When I got back from part 1 of my new shingles shot and a trip to Trader Joe's, I had an urgent need to bake my favorite Black Pepper & Cumin cookies. It's been several years and although I don't like to have cookies around, these are sweet, savory,and spicy -- for me, perfect because I don't really have a sweet tooth.Recipe is in NY Times cooking app - let me know if you want the recipe.
So - it's Christmas Eve as I write this. The holiday has good memories for me. When my grandparents emigrated from Poland in the early 20th century, they thought Christmas was an American holiday. They had never encountered it in Poland. While they celebrated the minor holiday of Chanukah with lighting the candles, eating potato latkes and giving the children chocolate coins wrapped in foil, it was an unimportant blip on the Jewish calendar. But because they wanted their American-born children to feel American, they also put up stockings for my mother and her brothers on Christmas Eve. The gifts were chocolate-covered cherries and an orange for each of them.
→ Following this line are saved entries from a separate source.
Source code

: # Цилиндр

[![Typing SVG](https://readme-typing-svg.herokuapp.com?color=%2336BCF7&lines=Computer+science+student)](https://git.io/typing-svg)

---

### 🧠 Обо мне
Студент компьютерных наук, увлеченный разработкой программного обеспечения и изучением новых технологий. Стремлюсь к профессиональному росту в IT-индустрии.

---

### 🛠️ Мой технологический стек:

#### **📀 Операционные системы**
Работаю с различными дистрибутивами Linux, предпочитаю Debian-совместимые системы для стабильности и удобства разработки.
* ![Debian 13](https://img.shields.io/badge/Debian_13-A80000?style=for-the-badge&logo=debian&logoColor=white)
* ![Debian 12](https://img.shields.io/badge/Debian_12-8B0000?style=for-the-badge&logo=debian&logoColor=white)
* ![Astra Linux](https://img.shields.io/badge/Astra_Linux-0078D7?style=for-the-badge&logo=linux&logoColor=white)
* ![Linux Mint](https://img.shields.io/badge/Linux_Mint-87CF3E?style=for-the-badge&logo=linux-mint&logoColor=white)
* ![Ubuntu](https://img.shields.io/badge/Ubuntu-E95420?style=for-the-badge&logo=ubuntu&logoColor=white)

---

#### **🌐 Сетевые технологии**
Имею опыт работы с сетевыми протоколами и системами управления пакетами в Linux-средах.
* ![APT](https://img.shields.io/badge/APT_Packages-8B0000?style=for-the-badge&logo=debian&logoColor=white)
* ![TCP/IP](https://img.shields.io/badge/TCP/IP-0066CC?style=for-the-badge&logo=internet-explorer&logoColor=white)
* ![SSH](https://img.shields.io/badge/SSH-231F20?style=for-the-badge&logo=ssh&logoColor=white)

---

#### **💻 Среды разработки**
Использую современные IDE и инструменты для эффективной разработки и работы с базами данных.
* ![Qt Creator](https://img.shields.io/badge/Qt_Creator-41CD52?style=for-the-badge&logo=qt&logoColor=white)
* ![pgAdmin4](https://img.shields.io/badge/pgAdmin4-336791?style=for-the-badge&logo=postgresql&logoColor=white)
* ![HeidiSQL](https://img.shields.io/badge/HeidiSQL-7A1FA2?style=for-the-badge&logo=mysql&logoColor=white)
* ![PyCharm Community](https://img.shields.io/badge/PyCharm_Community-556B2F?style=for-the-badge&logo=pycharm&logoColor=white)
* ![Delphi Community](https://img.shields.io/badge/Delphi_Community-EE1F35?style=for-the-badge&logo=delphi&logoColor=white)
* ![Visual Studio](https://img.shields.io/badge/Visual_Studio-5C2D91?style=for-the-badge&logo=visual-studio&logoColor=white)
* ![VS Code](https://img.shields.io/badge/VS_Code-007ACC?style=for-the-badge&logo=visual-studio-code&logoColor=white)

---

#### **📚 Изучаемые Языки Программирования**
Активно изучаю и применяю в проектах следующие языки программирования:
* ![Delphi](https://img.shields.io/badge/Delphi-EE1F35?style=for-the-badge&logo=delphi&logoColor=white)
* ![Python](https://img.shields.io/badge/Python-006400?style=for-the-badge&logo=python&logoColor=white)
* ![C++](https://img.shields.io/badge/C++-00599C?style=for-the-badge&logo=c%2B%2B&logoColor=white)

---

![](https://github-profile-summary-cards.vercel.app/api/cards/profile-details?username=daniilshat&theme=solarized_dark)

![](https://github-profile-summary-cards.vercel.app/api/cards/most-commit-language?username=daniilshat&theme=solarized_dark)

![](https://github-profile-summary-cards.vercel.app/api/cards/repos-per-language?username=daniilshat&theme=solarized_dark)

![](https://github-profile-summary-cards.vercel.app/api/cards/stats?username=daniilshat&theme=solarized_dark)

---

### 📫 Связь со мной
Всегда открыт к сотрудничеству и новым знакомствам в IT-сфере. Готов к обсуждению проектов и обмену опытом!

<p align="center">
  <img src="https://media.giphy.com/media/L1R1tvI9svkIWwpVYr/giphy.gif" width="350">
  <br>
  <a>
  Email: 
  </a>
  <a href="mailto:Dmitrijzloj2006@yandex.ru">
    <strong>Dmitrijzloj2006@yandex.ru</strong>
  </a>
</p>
I grew up in Montclair, NJ, where there were not many Jewish families. I was the only one in my class. In my home, we lit the menorah and ate latkes on Chanukah, which usually fell around Christmas. So every year, my mother asked, "when do you want your gifts, kids? Christmas or Chanukah?" No contest. That way, when we went back to school and our classmates asked "what did you get for Christmas?" we would have an answer. My parents knew it was uncomfortable for us. But we also knew it was not our holiday - we were just getting our Chanukah presents all on one day.
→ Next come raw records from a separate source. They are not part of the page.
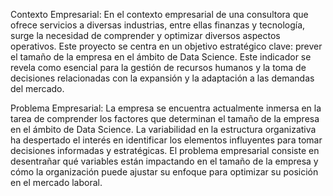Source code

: Contexto Empresarial:
En el contexto empresarial de una consultora que ofrece servicios a diversas industrias, entre ellas finanzas y 
tecnología, surge la necesidad de comprender y optimizar diversos aspectos operativos. Este proyecto se
centra en un objetivo estratégico clave: prever el tamaño de la empresa en el ámbito de Data Science. Este
indicador se revela como esencial para la gestión de recursos humanos y la toma de decisiones relacionadas
con la expansión y la adaptación a las demandas del mercado.


Problema Empresarial:
La empresa se encuentra actualmente inmersa en la tarea de comprender los factores que determinan el
tamaño de la empresa en el ámbito de Data Science. La variabilidad en la estructura organizativa ha
despertado el interés en identificar los elementos influyentes para tomar decisiones informadas y estratégicas.
El problema empresarial consiste en desentrañar qué variables están impactando en el tamaño de la empresa
y cómo la organización puede ajustar su enfoque para optimizar su posición en el mercado laboral.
NO tree - that was o-u-t. So I got my tree fix by going to my friend Bill's house every Christmas eve and helping to decorate his tree. I loved it. And in school, I sang Christmas carols in the chorus, just ignoring the religious meaning and enjoying the beauty of the music. I still do.
Luckily, my children grew up in a community with enough Jewish people that they did not have to feel like outsiders. So Chanukah is gift time for us.
OK - here's the big question: Why do American Jews eat Chinese food on Christmas? (and go to the movies)
If you have seen the movie The Christmas Story, you know what I am talking about. (of course, the family in the movie wasn't necessarily Jewish - but we know that they must have been).
You may think it's a cliché and yes - it's a stereotype, but there is truth behind it.
This tradition began on the lower East Side of Manhattan in the early 20th century. The Jewish immigrants from Eastern Europe and the Chinese immigrants lived side-by-side and they were the only two non-Christian groups at that time. Neither celebrated Christmas: they were linked by their "otherness"-- unassimilated, unaccepted -- and in any case, the only restaurants open on Christmas were the Chinese ones. If you were Jewish and wanted to eat out on that holiday, that was the only option.
Even today - what do many Jewish people do on Christmas when everybody else is having Christmas dinner with their families and opening their gifts? We go to the movies (which are always open on Christmas) and go out for Chinese food (or Indian) afterwards. Honestly!
Sadly, there is nothing good playing around West Palm Beach - just testosterone movies, from what I can see. And my cousin Mimi doesn't like Chinese food...and I haven't found a good one around here, anyway. We were just at our nearby Indian restaurant, so that's out. Thai? Asian fusion? We'll figure it out.
Happy Christmas and Happy New Year to all of you.